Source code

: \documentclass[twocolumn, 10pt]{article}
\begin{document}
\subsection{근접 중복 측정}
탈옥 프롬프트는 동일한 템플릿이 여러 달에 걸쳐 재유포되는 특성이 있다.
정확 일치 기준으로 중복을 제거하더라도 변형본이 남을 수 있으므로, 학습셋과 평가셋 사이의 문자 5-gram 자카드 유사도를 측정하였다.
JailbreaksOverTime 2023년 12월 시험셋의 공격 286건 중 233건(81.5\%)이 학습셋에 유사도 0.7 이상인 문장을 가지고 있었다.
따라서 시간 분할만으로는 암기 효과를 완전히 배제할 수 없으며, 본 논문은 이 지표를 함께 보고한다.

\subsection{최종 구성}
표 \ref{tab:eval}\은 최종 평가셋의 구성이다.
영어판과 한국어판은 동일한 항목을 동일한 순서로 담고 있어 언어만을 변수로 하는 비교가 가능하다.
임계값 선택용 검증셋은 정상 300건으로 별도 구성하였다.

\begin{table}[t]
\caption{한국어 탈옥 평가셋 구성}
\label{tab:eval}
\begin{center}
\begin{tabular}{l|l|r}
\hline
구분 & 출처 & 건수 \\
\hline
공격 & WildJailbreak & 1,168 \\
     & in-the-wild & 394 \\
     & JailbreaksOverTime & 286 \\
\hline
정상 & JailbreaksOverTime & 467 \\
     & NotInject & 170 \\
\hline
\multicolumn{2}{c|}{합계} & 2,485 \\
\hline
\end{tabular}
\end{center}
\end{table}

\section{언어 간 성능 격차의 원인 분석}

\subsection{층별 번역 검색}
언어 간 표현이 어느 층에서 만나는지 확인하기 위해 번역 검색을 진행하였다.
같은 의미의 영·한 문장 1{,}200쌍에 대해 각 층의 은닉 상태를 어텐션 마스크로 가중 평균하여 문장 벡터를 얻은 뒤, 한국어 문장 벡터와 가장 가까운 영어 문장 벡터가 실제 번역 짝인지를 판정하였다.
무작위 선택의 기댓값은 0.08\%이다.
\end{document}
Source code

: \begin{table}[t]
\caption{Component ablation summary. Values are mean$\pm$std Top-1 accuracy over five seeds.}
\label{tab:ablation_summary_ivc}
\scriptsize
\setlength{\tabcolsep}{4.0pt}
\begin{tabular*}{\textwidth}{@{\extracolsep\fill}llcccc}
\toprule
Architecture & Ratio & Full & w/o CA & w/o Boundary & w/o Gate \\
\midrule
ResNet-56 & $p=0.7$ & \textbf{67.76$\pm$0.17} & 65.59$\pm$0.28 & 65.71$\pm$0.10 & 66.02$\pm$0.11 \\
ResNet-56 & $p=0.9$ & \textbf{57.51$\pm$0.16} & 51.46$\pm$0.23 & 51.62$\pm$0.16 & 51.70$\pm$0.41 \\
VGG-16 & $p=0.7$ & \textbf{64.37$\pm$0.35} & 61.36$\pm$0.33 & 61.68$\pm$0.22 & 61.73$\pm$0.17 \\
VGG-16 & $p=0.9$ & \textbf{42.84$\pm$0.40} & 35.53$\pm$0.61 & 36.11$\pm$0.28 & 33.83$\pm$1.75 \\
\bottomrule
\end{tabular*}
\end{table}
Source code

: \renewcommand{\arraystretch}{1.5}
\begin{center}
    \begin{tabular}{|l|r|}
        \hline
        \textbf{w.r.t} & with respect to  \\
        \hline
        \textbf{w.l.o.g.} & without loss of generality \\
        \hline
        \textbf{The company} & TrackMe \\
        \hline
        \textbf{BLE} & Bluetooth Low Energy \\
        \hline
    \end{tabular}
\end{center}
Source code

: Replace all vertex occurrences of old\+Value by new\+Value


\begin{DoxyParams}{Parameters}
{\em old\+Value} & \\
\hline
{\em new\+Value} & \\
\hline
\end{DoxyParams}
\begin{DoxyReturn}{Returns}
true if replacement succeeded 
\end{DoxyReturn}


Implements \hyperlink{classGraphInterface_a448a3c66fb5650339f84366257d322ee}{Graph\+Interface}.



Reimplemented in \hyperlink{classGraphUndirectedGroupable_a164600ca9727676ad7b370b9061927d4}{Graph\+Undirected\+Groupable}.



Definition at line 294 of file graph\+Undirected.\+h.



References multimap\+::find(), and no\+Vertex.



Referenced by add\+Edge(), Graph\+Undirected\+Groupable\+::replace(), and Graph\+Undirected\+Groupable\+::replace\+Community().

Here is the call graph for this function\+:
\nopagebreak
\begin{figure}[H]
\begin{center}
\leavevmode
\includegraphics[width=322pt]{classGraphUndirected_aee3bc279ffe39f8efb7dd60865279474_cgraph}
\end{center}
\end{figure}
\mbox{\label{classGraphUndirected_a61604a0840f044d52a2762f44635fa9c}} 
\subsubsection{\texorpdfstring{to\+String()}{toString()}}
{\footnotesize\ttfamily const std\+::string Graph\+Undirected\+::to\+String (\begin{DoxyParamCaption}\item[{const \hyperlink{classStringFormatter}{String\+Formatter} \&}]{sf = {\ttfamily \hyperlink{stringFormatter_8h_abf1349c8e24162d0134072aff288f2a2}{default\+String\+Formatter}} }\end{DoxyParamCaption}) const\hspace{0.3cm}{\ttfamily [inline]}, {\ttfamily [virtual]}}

YOUR TASK: Retype all of the material, keeping each line exact.

WRITTEN RESPONSE:
Source code

: \documentclass[twocolumn, 10pt]{article}
\begin{document}
\subsection{근접 중복 측정}
탈옥 프롬프트는 동일한 템플릿이 여러 달에 걸쳐 재유포되는 특성이 있다.
정확 일치 기준으로 중복을 제거하더라도 변형본이 남을 수 있으므로, 학습셋과 평가셋 사이의 문자 5-gram 자카드 유사도를 측정하였다.
JailbreaksOverTime 2023년 12월 시험셋의 공격 286건 중 233건(81.5\%)이 학습셋에 유사도 0.7 이상인 문장을 가지고 있었다.
따라서 시간 분할만으로는 암기 효과를 완전히 배제할 수 없으며, 본 논문은 이 지표를 함께 보고한다.

\subsection{최종 구성}
표 \ref{tab:eval}\은 최종 평가셋의 구성이다.
영어판과 한국어판은 동일한 항목을 동일한 순서로 담고 있어 언어만을 변수로 하는 비교가 가능하다.
임계값 선택용 검증셋은 정상 300건으로 별도 구성하였다.

\begin{table}[t]
\caption{한국어 탈옥 평가셋 구성}
\label{tab:eval}
\begin{center}
\begin{tabular}{l|l|r}
\hline
구분 & 출처 & 건수 \\
\hline
공격 & WildJailbreak & 1,168 \\
     & in-the-wild & 394 \\
     & JailbreaksOverTime & 286 \\
\hline
정상 & JailbreaksOverTime & 467 \\
     & NotInject & 170 \\
\hline
\multicolumn{2}{c|}{합계} & 2,485 \\
\hline
\end{tabular}
\end{center}
\end{table}

\section{언어 간 성능 격차의 원인 분석}

\subsection{층별 번역 검색}
언어 간 표현이 어느 층에서 만나는지 확인하기 위해 번역 검색을 진행하였다.
같은 의미의 영·한 문장 1{,}200쌍에 대해 각 층의 은닉 상태를 어텐션 마스크로 가중 평균하여 문장 벡터를 얻은 뒤, 한국어 문장 벡터와 가장 가까운 영어 문장 벡터가 실제 번역 짝인지를 판정하였다.
무작위 선택의 기댓값은 0.08\%이다.
\end{document}
Source code

: \begin{table}[t]
\caption{Component ablation summary. Values are mean$\pm$std Top-1 accuracy over five seeds.}
\label{tab:ablation_summary_ivc}
\scriptsize
\setlength{\tabcolsep}{4.0pt}
\begin{tabular*}{\textwidth}{@{\extracolsep\fill}llcccc}
\toprule
Architecture & Ratio & Full & w/o CA & w/o Boundary & w/o Gate \\
\midrule
ResNet-56 & $p=0.7$ & \textbf{67.76$\pm$0.17} & 65.59$\pm$0.28 & 65.71$\pm$0.10 & 66.02$\pm$0.11 \\
ResNet-56 & $p=0.9$ & \textbf{57.51$\pm$0.16} & 51.46$\pm$0.23 & 51.62$\pm$0.16 & 51.70$\pm$0.41 \\
VGG-16 & $p=0.7$ & \textbf{64.37$\pm$0.35} & 61.36$\pm$0.33 & 61.68$\pm$0.22 & 61.73$\pm$0.17 \\
VGG-16 & $p=0.9$ & \textbf{42.84$\pm$0.40} & 35.53$\pm$0.61 & 36.11$\pm$0.28 & 33.83$\pm$1.75 \\
\bottomrule
\end{tabular*}
\end{table}
Source code

: \renewcommand{\arraystretch}{1.5}
\begin{center}
    \begin{tabular}{|l|r|}
        \hline
        \textbf{w.r.t} & with respect to  \\
        \hline
        \textbf{w.l.o.g.} & without loss of generality \\
        \hline
        \textbf{The company} & TrackMe \\
        \hline
        \textbf{BLE} & Bluetooth Low Energy \\
        \hline
    \end{tabular}
\end{center}
Source code

: Replace all vertex occurrences of old\+Value by new\+Value


\begin{DoxyParams}{Parameters}
{\em old\+Value} & \\
\hline
{\em new\+Value} & \\
\hline
\end{DoxyParams}
\begin{DoxyReturn}{Returns}
true if replacement succeeded 
\end{DoxyReturn}


Implements \hyperlink{classGraphInterface_a448a3c66fb5650339f84366257d322ee}{Graph\+Interface}.



Reimplemented in \hyperlink{classGraphUndirectedGroupable_a164600ca9727676ad7b370b9061927d4}{Graph\+Undirected\+Groupable}.



Definition at line 294 of file graph\+Undirected.\+h.



References multimap\+::find(), and no\+Vertex.



Referenced by add\+Edge(), Graph\+Undirected\+Groupable\+::replace(), and Graph\+Undirected\+Groupable\+::replace\+Community().

Here is the call graph for this function\+:
\nopagebreak
\begin{figure}[H]
\begin{center}
\leavevmode
\includegraphics[width=322pt]{classGraphUndirected_aee3bc279ffe39f8efb7dd60865279474_cgraph}
\end{center}
\end{figure}
\mbox{\label{classGraphUndirected_a61604a0840f044d52a2762f44635fa9c}} 
\subsubsection{\texorpdfstring{to\+String()}{toString()}}
{\footnotesize\ttfamily const std\+::string Graph\+Undirected\+::to\+String (\begin{DoxyParamCaption}\item[{const \hyperlink{classStringFormatter}{String\+Formatter} \&}]{sf = {\ttfamily \hyperlink{stringFormatter_8h_abf1349c8e24162d0134072aff288f2a2}{default\+String\+Formatter}} }\end{DoxyParamCaption}) const\hspace{0.3cm}{\ttfamily [inline]}, {\ttfamily [virtual]}}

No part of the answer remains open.